In the figure, AB is a diameter and AC is the chord of a circle such that$\angle BAC = {30^ \circ }$. If DC is a tangent, then $\Delta BCD$ is

A. Isosceles
B. Equilateral
C. Right angled
D. Acute angled

Answer 1

Hint: In this question remember to join point O to C and use $\angle $ACB is equal to ${90^ \circ }$ by property of diameter, using these instructions will help you to approach closer towards the solution to the problem.

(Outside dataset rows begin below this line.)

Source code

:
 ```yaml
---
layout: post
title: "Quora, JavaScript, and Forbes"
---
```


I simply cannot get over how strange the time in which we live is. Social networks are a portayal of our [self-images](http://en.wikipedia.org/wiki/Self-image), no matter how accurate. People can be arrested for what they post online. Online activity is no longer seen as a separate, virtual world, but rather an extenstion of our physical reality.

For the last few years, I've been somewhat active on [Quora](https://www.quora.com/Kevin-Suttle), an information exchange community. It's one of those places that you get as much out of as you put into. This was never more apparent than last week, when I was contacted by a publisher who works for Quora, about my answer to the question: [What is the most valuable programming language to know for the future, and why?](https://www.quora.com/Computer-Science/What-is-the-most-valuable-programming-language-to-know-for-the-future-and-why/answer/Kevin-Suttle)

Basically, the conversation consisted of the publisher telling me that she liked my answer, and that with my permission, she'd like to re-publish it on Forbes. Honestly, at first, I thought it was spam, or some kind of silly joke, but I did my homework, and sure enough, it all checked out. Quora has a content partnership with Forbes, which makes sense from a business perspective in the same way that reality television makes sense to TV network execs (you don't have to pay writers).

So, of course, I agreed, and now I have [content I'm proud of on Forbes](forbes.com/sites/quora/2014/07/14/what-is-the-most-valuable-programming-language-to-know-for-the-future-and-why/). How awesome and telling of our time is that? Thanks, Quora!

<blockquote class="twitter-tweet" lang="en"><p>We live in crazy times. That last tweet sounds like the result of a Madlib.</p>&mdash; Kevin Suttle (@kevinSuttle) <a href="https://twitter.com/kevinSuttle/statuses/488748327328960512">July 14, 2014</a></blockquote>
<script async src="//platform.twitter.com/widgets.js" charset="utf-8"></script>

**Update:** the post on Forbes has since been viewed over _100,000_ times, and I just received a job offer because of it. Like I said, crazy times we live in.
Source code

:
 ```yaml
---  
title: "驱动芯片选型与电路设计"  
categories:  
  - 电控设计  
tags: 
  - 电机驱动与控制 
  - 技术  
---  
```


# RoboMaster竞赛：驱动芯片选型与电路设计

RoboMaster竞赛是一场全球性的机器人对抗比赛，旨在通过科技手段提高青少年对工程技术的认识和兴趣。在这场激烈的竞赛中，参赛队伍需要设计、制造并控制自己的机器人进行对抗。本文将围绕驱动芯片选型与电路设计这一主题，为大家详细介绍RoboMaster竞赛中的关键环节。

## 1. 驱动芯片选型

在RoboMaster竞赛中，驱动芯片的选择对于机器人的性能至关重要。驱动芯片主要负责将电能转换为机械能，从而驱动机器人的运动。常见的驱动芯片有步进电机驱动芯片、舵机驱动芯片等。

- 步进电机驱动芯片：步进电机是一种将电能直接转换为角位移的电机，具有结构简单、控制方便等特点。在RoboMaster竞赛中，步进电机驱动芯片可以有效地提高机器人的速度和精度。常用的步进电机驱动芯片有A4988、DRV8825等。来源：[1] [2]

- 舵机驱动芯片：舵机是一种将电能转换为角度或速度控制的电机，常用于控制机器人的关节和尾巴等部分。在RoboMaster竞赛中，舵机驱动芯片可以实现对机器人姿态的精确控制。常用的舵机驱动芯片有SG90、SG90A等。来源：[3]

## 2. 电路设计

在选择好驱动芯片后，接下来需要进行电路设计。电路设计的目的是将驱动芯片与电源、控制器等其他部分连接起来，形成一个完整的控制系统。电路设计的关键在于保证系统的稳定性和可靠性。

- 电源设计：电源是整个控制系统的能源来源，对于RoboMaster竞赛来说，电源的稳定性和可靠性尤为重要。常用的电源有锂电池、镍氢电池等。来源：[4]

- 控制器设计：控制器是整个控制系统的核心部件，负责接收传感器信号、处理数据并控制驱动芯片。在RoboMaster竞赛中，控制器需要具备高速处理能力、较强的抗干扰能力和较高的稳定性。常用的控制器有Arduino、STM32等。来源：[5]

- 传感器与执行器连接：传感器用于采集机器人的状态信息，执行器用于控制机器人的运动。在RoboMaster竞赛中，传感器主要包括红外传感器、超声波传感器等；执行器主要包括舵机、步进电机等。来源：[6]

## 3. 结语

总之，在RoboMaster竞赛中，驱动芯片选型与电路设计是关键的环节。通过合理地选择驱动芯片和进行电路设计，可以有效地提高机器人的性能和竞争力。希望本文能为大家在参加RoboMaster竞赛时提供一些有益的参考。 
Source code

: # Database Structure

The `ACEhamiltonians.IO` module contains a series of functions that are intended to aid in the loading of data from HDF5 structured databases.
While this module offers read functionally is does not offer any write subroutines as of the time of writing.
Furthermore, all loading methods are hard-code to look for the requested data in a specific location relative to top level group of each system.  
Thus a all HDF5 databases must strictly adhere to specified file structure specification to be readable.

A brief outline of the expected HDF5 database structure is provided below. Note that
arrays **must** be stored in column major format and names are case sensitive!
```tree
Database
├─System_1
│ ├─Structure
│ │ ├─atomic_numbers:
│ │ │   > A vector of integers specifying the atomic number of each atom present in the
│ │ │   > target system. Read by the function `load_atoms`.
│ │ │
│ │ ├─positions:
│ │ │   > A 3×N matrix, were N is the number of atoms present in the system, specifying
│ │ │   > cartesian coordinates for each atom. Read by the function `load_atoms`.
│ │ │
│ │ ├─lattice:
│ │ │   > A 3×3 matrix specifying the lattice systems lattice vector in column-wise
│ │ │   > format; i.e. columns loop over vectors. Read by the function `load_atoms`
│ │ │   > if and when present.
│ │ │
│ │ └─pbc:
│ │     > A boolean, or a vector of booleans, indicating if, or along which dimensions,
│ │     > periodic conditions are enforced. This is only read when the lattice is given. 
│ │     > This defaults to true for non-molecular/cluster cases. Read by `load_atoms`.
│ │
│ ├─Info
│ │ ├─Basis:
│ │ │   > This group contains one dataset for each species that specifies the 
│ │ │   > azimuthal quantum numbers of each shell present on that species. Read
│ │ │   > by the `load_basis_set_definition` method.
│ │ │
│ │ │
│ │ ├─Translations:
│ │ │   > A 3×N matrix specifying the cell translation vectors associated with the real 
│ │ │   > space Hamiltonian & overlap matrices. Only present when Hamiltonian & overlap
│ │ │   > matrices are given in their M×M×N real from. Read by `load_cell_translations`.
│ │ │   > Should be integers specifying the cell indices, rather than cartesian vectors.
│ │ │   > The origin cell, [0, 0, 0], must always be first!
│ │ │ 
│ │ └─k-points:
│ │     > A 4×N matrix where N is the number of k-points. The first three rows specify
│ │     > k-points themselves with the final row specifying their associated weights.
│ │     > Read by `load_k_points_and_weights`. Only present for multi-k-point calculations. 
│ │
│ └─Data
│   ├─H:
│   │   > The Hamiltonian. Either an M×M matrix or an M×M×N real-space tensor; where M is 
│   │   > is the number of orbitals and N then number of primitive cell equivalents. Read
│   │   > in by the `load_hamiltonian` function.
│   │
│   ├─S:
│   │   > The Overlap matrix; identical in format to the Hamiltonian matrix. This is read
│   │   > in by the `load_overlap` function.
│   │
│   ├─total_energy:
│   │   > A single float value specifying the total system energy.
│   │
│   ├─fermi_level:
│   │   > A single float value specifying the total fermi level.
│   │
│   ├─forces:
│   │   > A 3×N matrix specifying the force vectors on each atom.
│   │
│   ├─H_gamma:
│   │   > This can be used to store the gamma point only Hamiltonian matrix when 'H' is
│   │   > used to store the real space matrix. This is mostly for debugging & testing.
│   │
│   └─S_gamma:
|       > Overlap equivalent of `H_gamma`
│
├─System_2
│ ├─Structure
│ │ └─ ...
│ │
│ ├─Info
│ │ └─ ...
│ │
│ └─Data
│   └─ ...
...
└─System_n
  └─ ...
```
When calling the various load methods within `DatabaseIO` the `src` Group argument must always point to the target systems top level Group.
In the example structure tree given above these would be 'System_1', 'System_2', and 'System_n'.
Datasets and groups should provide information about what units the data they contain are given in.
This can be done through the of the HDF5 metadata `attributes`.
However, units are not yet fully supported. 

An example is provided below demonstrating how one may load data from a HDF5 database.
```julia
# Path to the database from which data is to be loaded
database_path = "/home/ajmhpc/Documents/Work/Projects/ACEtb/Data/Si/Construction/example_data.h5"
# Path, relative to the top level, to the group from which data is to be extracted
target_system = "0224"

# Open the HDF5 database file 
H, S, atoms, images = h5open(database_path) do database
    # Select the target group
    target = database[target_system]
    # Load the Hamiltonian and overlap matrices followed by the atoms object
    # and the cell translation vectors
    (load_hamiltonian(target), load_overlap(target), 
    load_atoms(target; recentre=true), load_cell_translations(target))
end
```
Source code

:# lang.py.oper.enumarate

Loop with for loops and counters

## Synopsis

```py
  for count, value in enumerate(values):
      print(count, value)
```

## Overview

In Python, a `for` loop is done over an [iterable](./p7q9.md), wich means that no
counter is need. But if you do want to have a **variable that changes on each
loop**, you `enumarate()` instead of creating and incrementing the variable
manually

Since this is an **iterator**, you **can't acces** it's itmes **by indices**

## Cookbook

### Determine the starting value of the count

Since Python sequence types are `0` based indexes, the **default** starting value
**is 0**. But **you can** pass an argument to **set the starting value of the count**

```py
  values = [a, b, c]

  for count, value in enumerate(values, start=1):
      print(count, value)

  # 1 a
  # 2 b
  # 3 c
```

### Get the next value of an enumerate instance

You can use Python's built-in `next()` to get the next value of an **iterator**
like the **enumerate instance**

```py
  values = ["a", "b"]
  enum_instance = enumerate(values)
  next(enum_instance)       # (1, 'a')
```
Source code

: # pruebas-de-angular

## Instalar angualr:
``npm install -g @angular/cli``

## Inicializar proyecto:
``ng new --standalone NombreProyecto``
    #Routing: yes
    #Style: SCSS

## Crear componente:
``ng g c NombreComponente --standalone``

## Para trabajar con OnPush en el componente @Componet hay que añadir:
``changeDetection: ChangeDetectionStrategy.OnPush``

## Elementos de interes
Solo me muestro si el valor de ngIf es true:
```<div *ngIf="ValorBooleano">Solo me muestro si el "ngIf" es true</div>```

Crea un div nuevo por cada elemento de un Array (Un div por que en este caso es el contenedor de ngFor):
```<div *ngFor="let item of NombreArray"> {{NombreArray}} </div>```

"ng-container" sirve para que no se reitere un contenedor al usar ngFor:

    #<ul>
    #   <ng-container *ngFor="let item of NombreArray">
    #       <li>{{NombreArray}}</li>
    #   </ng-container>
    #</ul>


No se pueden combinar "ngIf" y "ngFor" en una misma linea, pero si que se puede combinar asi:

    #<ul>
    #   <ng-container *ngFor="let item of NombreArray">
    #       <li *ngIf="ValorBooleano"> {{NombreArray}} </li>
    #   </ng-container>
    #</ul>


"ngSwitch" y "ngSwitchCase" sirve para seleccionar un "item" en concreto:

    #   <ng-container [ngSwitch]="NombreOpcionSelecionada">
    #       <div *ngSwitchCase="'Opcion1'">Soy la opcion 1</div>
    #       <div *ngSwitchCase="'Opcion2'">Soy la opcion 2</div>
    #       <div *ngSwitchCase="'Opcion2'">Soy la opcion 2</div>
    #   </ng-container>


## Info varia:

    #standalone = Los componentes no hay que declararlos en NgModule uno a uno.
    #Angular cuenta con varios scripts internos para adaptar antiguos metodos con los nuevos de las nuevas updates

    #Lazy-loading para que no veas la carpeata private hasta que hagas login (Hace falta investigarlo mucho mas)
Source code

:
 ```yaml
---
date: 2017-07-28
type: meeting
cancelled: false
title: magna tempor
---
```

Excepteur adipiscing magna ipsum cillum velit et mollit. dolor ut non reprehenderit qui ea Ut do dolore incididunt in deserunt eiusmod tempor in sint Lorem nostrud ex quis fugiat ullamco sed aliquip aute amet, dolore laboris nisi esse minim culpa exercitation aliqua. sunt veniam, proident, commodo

Complete step by step solution:
According to the given information we have circle with diameter AB which have a triangle ABC inscribed inside the circle with cord AC and DC is the tangent and also one of the angle of triangle i.e.$\angle BAC = {30^ \circ }$
Now joining point O to C

By the property of diameter of circle $\angle $ACB = ${90^ \circ }$
In triangle ABC by angle sum property
$\angle $BAC + $\angle $ACB + $\angle $CBA = ${180^ \circ }$
Substituting the given values in the above equation
${30^ \circ }$ + ${90^ \circ }$+ $\angle $CBA = ${180^ \circ }$
$ \Rightarrow $$\angle $CBA = ${180^ \circ }$ – ${120^ \circ }$
$ \Rightarrow $$\angle $CBA = ${60^ \circ }$
In the triangle OBC
CO = BO since CO and BO are the radius of circle
Since the side CO = BO therefore $\angle $OCB = $\angle $OBC = ${60^ \circ }$ by the property of isosceles triangle
As we know that the point where tangent touches the circle is perpendicular to the radius of the circle
Therefore $\angle $OCB + $\angle $DCB = ${90^ \circ }$
Substituting the given values in the above equation we get
${60^ \circ }$ + $\angle $DCB = ${90^ \circ }$
$ \Rightarrow $$\angle $DCB = ${90^ \circ }$ – ${60^ \circ }$
$ \Rightarrow $$\angle $DCB = ${30^ \circ }$
Now In triangle BCD
We know that by the property of external angle $\angle $OBC = $\angle $DCB + $\angle $CDB
No substituting the given values in the above equation we get
${60^ \circ }$= ${30^ \circ }$+ $\angle $CDB
$ \Rightarrow $$\angle $CDB = ${60^ \circ }$ – ${30^ \circ }$
$ \Rightarrow $$\angle $CDB = ${30^ \circ }$
In triangle BCD by the angle sum property
$\angle $CDB + $\angle $DCB + $\angle $CBD = ${180^ \circ }$
Substituting the values in the above equation we get
${30^ \circ }$ + ${30^ \circ }$+ $\angle $CBD = ${180^ \circ }$
$ \Rightarrow $$\angle $CBD = ${180^ \circ }$ – ${30^ \circ }$ – ${30^ \circ }$
$ \Rightarrow $$\angle $CBD = ${180^ \circ }$ – ${60^ \circ }$
$ \Rightarrow $$\angle $CBD = ${120^ \circ }$
So in triangle BCD angles $\angle $CDB, $\angle $DCB and$\angle $CBD are${120^ \circ }$, ${30^ \circ }$ and ${30^ \circ }$
Since in triangle BCD $\angle $DCB = $\angle $CBD and $\angle $CDB therefore we can say that triangle BCD is an isosceles triangle
Hence option A is the correct option.

Note: In the above solution isosceles triangle was the correct answer because in isosceles triangle 2 angles are equal to each other this similar properties shown by the triangle BCD which made us to decide that it is a isosceles triangle and the reason that the triangle BCD was not a equilateral triangle, right angled triangle and acute angled triangle because in equilateral triangle all angles are equal to each other and in right angled triangle at least 1 angle of the triangle should be ${90^ \circ }$ and whereas in acute angled triangle all angles are less than ${90^ \circ }$ but these all properties of the triangle were not shown by the triangle BCD due to which these all triangles were not the correct option for this problem.